Apart from these barriers which deter participation – particularly of low incomes or disadvantage – there are also significant obstacles to progression. Studies by Glasgow Caledonian University confirm that many late returners and mature students embark on studies with only very limited initial ambitions – only with success at the initial stage does the possibility of going onward to a degree qualification become a personal ambition and an educational reality.
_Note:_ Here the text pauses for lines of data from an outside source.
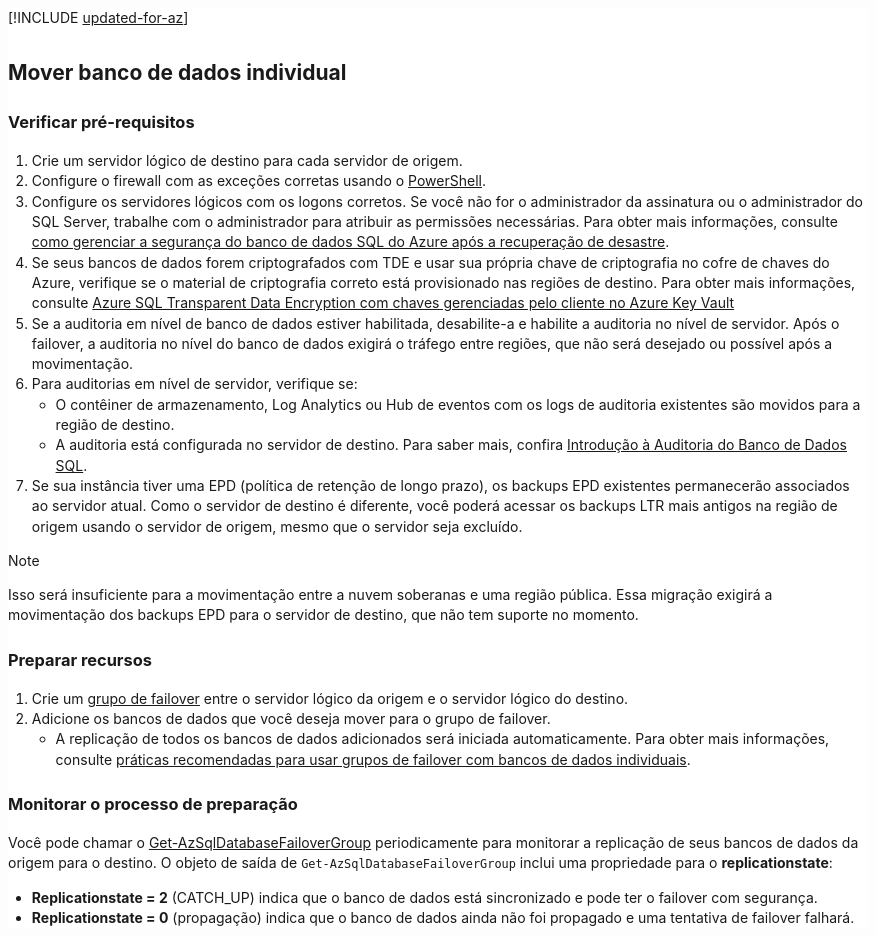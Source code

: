 [!INCLUDE [updated-for-az](../../includes/updated-for-az.md)]

## <a name="move-single-database"></a>Mover banco de dados individual

### <a name="verify-prerequisites"></a>Verificar pré-requisitos 

1. Crie um servidor lógico de destino para cada servidor de origem. 
1. Configure o firewall com as exceções corretas usando o [PowerShell](scripts/sql-database-create-and-configure-database-powershell.md).  
1. Configure os servidores lógicos com os logons corretos. Se você não for o administrador da assinatura ou o administrador do SQL Server, trabalhe com o administrador para atribuir as permissões necessárias. Para obter mais informações, consulte [como gerenciar a segurança do banco de dados SQL do Azure após a recuperação de desastre](sql-database-geo-replication-security-config.md). 
1. Se seus bancos de dados forem criptografados com TDE e usar sua própria chave de criptografia no cofre de chaves do Azure, verifique se o material de criptografia correto está provisionado nas regiões de destino. Para obter mais informações, consulte [Azure SQL Transparent Data Encryption com chaves gerenciadas pelo cliente no Azure Key Vault](transparent-data-encryption-byok-azure-sql.md)
1. Se a auditoria em nível de banco de dados estiver habilitada, desabilite-a e habilite a auditoria no nível de servidor. Após o failover, a auditoria no nível do banco de dados exigirá o tráfego entre regiões, que não será desejado ou possível após a movimentação. 
1. Para auditorias em nível de servidor, verifique se:
   - O contêiner de armazenamento, Log Analytics ou Hub de eventos com os logs de auditoria existentes são movidos para a região de destino. 
   - A auditoria está configurada no servidor de destino. Para saber mais, confira [Introdução à Auditoria do Banco de Dados SQL](sql-database-auditing.md). 
1. Se sua instância tiver uma EPD (política de retenção de longo prazo), os backups EPD existentes permanecerão associados ao servidor atual. Como o servidor de destino é diferente, você poderá acessar os backups LTR mais antigos na região de origem usando o servidor de origem, mesmo que o servidor seja excluído. 

  > [!NOTE]
  > Isso será insuficiente para a movimentação entre a nuvem soberanas e uma região pública. Essa migração exigirá a movimentação dos backups EPD para o servidor de destino, que não tem suporte no momento. 

### <a name="prepare-resources"></a>Preparar recursos

1. Crie um [grupo de failover](sql-database-single-database-failover-group-tutorial.md#2---create-the-failover-group) entre o servidor lógico da origem e o servidor lógico do destino.  
1. Adicione os bancos de dados que você deseja mover para o grupo de failover. 
    - A replicação de todos os bancos de dados adicionados será iniciada automaticamente. Para obter mais informações, consulte [práticas recomendadas para usar grupos de failover com bancos de dados individuais](sql-database-auto-failover-group.md#best-practices-of-using-failover-groups-with-single-databases-and-elastic-pools). 
 
### <a name="monitor-the-preparation-process"></a>Monitorar o processo de preparação

Você pode chamar o [Get-AzSqlDatabaseFailoverGroup](/powershell/module/az.sql/get-azsqldatabasefailovergroup) periodicamente para monitorar a replicação de seus bancos de dados da origem para o destino. O objeto de saída de `Get-AzSqlDatabaseFailoverGroup` inclui uma propriedade para o **replicationstate**: 
   - **Replicationstate = 2** (CATCH_UP) indica que o banco de dados está sincronizado e pode ter o failover com segurança. 
   - **Replicationstate = 0** (propagação) indica que o banco de dados ainda não foi propagado e uma tentativa de failover falhará. 
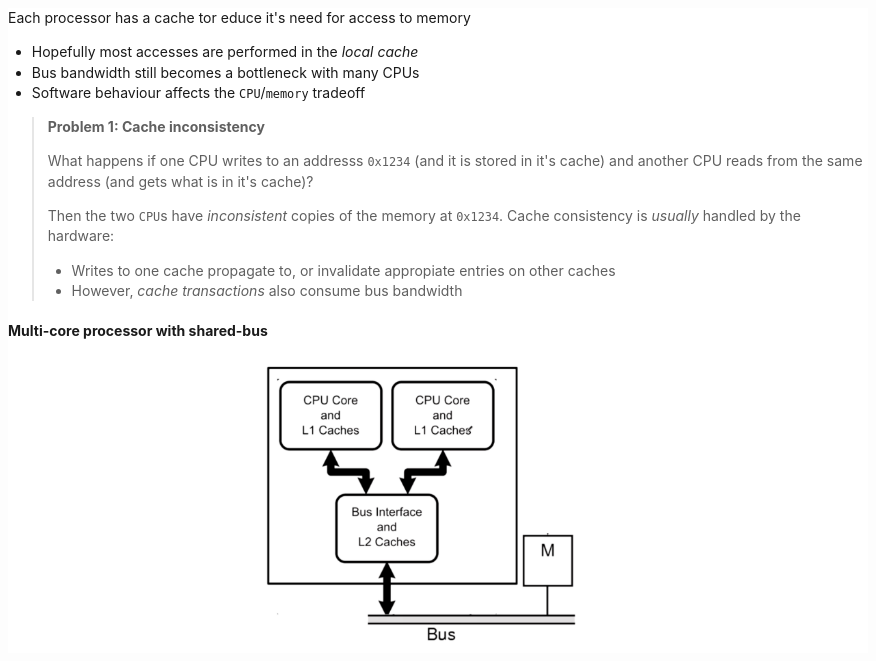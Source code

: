 Each processor has a cache tor educe it's need for access to memory
- Hopefully most accesses are performed in the *local cache*
- Bus bandwidth still becomes a bottleneck with many CPUs
- Software behaviour affects the `CPU`/`memory` tradeoff


> **Problem 1: Cache inconsistency**
> 
> What happens if one CPU writes to an addresss `0x1234` (and it is stored in it's cache) and another CPU reads from the same address (and gets what is in it's cache)?
>
> Then the two `CPU`s have *inconsistent* copies of the memory at `0x1234`. Cache consistency is *usually* handled by the hardware:
> - Writes to one cache propagate to, or invalidate appropiate entries on other caches
> - However, *cache transactions* also consume bus bandwidth

#### Multi-core processor with shared-bus

<center>
  <img width=350px src='./photos/multi-core-bus-based.png'>
</center>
Obstacles in the way of this progress include: • • Entry criteria (UCAS points) which favour school leavers against all other applicants SAAS/SLC rules of continuous study which prevent someone graduating with an Ordinary degree (or completing HNC/D) from seeking to complete an Honours degree elsewhere or later in their life (this is a particular problem for UHIMI whose students currently can graduate only at Ordinary degree level) The rules in relation to graduate endowment liability, which mean that unless the HN diplomate gains direct entry to the third year of a degree programme, he/she will be liable to pay the graduate endowment at the end of the degree Absence of financial support for “bridging” courses which enable, say, students completing HN courses in college to enter a university degree course above Year One. (Where such courses are available, they are very successful in easing the transition from college to university).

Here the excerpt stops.